Cells were washed in ice-cold 1xPBS and harvested in RIPA buffer plus 1 × Complete ® protease inhibitor with EDTA (Roche Applied Sciences, Penzberg, Germany) on ice. For Prx2 Western blotting, the cells were incubated with the thiol-blocking agent methanethiosulfonate (MMTS) at 80 mM prepared in ice-cold PBS for 10 min before harvesting, to avoid lysis-induced oxidation of Prx2 [35]. Prx2 samples were subjected to nonreducing SDS-PAGE and the Western Blotting was performed as described previously [10]. Equal protein loading was confirmed by protein staining with Ponceau-S solution as well as β-actin. Primary and secondary antibodies are listed in Supplemental Table S2. Immune-reactive bands were detected by chemiluminescence (Rotilumin, Carl Roth, Karlsruhe, Germany) and exposed to autoradiography film. Band intensities were quantified using ImageJ for further statistical analysis.

2.9. Statistical Analysis

All the data are expressed as mean ± SD. Significant differences (P < 0.05) between means of data sets were assessed by one-way ANOVA with Tukey's test or two-way ANOVA with Sidak's test using GraphPad Prism 6 software. Correlations with protein and mRNA expression data were assessed using Spearman's rank correlation coefficient (correlation coefficient r, r², p). All p-values are two-sided. Differences were considered significant at p < 0.05. Statistical analysis was performed using PASW Statistics 18, version 18.0.0 (SPSS, Inc., Munich, Germany).

3. Results

3.1. Hypoxia strongly induces hepcidin in liver cells

In order to study the effect of hypoxia on hepcidin regulation, Huh7 cells were exposed for 24 h to 1%, 5% and 7% oxygen using the hypoxia chamber. As shown in Fig. 1A, hepcidin mRNA was significantly up-regulated in all hypoxic conditions. Pimonidazole was used to confirm cellular hypoxia under these conditions (Fig. 1B). These results could be also recapitulated in human primary liver cells exposed to 5% oxygen (Fig. 1C). We next compared the response of hepcidin to hypoxia either induced by the rapid enzymatic GOX/CAT system or the slower onset of hypoxia due to gas diffusion in the chamber.

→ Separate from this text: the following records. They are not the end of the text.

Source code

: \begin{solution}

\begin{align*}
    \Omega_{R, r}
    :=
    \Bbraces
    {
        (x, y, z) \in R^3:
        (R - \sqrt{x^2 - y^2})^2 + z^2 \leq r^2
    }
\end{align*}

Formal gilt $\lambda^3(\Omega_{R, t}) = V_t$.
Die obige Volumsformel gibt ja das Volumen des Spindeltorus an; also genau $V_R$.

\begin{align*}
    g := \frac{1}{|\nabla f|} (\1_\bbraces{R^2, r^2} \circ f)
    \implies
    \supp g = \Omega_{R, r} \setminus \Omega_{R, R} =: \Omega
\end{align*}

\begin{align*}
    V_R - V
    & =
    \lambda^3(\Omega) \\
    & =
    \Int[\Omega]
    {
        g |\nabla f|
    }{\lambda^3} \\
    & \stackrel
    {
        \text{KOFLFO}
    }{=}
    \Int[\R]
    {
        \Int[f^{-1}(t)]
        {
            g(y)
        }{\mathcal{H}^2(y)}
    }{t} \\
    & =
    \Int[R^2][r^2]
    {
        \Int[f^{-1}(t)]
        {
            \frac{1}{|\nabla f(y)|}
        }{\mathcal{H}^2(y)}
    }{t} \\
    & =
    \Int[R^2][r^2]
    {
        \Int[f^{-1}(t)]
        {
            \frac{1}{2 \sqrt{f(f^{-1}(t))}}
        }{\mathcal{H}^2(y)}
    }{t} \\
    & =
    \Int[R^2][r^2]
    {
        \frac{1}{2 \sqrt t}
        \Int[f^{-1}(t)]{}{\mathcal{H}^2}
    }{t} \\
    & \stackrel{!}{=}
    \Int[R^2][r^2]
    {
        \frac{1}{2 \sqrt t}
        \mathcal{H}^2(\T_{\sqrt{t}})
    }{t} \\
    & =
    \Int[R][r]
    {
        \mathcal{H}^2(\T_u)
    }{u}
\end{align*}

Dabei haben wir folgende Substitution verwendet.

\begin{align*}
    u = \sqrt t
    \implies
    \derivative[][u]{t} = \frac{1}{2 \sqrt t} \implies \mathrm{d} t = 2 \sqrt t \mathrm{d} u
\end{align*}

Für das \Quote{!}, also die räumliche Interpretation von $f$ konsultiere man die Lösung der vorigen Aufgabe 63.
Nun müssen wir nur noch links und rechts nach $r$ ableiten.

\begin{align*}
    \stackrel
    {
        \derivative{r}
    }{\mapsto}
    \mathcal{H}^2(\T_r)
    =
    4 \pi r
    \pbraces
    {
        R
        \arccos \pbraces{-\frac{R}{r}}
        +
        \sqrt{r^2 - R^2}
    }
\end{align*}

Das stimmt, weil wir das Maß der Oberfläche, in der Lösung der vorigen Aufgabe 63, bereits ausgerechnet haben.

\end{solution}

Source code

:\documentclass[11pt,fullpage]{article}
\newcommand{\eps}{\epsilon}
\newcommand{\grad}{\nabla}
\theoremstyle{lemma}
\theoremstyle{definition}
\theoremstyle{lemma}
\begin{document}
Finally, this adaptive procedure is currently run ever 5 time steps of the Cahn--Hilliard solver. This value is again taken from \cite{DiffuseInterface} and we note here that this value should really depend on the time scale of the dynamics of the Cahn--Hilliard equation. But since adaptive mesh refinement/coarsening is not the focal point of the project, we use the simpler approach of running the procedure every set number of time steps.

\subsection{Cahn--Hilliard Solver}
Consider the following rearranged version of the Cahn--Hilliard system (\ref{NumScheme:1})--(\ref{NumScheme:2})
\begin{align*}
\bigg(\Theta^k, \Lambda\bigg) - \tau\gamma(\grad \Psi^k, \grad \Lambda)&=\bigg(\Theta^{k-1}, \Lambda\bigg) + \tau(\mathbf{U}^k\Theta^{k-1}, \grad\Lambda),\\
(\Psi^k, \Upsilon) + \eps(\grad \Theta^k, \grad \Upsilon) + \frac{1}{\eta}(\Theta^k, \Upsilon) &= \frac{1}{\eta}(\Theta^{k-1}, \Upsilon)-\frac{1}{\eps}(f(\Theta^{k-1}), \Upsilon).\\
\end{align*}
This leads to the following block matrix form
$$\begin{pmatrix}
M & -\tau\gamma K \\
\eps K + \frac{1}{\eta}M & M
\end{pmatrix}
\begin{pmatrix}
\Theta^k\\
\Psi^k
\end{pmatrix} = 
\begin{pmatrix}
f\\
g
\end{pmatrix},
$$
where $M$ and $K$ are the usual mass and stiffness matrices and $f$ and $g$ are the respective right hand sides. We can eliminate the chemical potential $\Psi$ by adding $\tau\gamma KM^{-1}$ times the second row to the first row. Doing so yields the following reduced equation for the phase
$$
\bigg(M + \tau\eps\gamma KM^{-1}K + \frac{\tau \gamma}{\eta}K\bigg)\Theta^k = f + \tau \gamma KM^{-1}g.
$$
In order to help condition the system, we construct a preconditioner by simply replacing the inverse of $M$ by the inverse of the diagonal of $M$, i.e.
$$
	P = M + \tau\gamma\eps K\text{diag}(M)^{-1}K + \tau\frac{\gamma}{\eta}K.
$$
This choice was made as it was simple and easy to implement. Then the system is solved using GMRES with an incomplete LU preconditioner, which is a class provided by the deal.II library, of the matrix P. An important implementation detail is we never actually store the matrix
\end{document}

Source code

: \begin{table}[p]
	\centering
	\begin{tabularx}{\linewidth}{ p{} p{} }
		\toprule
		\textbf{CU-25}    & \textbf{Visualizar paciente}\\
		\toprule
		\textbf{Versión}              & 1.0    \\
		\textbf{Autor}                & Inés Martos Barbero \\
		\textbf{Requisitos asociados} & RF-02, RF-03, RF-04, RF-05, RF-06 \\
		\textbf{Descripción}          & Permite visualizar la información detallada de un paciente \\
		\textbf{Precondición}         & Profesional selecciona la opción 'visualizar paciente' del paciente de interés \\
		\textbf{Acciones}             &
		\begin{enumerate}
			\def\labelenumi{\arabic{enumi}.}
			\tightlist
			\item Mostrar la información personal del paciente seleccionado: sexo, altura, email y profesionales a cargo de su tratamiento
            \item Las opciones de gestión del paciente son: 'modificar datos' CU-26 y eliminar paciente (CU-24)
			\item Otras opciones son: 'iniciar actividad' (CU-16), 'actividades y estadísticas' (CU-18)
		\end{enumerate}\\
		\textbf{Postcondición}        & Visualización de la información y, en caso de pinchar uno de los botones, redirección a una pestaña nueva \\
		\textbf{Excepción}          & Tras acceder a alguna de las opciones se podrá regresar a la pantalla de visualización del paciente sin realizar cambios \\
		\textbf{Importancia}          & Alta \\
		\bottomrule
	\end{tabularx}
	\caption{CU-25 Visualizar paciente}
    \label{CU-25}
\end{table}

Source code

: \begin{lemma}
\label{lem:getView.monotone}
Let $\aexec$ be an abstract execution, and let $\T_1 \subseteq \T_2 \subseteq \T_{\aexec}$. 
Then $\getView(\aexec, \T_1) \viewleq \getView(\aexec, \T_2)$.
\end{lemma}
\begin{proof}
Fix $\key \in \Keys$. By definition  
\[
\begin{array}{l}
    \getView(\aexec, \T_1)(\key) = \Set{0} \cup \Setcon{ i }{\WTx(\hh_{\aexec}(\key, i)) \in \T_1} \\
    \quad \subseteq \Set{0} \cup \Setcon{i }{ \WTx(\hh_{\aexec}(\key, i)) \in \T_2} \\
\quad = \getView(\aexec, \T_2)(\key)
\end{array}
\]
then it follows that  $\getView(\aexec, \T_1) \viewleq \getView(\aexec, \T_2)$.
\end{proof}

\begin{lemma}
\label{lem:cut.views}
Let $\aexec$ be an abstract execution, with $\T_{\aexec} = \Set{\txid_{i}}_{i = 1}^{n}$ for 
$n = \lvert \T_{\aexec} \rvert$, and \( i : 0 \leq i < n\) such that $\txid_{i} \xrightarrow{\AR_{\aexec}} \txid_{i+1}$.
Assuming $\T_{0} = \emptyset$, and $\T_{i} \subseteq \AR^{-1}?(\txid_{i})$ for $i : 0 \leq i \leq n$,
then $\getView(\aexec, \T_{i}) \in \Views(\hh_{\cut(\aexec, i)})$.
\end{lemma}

As shown in Fig. 1D both, GOX/CAT and hypoxia chamber showed a significant increase of hepcidin after 24 h. Notably, at this time point, HIF1α was only weakly induced with the GOX/CAT system due to PHD-mediated degradation mirroring the rapid onset of hypoxia by this system [31]. In contrast the hypoxia chamber showed a more profound increase of HIF1α as reported earlier [31]. In conclusion, both hypoxic systems induce hepcidin without a significant difference in liver cells and no suppression was observed even at lowest oxygen levels (1%).

Fig. 1.

Hypoxia induces hepcidin in liver cells. (A) Hypoxia significantly induces hepcidin mRNA in hepatocytes. Huh7 cells were exposed to 1% and 5% and 7% O₂ over 24 h using a hypoxia chamber. (B) Confirmation of cellular hypoxia using pimonidazole adducts. Huh7 cells were conditioned to different oxygen levels over 24 h and fixed. Hypoxia was visualized using an antibody against pimonidazole (green). Scale bar = 10 µm. (C) Hypoxia also significantly induces Hepcidin mRNA in primary isolated human hepatocytes (*, P < 0.05). (D), Hepcidin is induced by two independent hypoxia systems. Rapid and slow onset hypoxia induces hepcidin after 24 h using the hypoxia chamber or the enzymatic GOX/CAT system (5% O₂) in Huh7 cells. Changes in hepcidin mRNA levels and protein expression (HIF1α and PHD-2) are shown for a representative experiment. Hepcidin mRNA was quantified by quantitative real-time PCR and the results are represented as mean of hepcidin mRNA levels normalized to β2-microglobulin ± SD. Significant differences are marked by asterisks (*, P < 0.05; **, P < 0.01; ***, P < 0.001). Representative data of at least three independent experiments are shown for protein data. n.s.: not significant.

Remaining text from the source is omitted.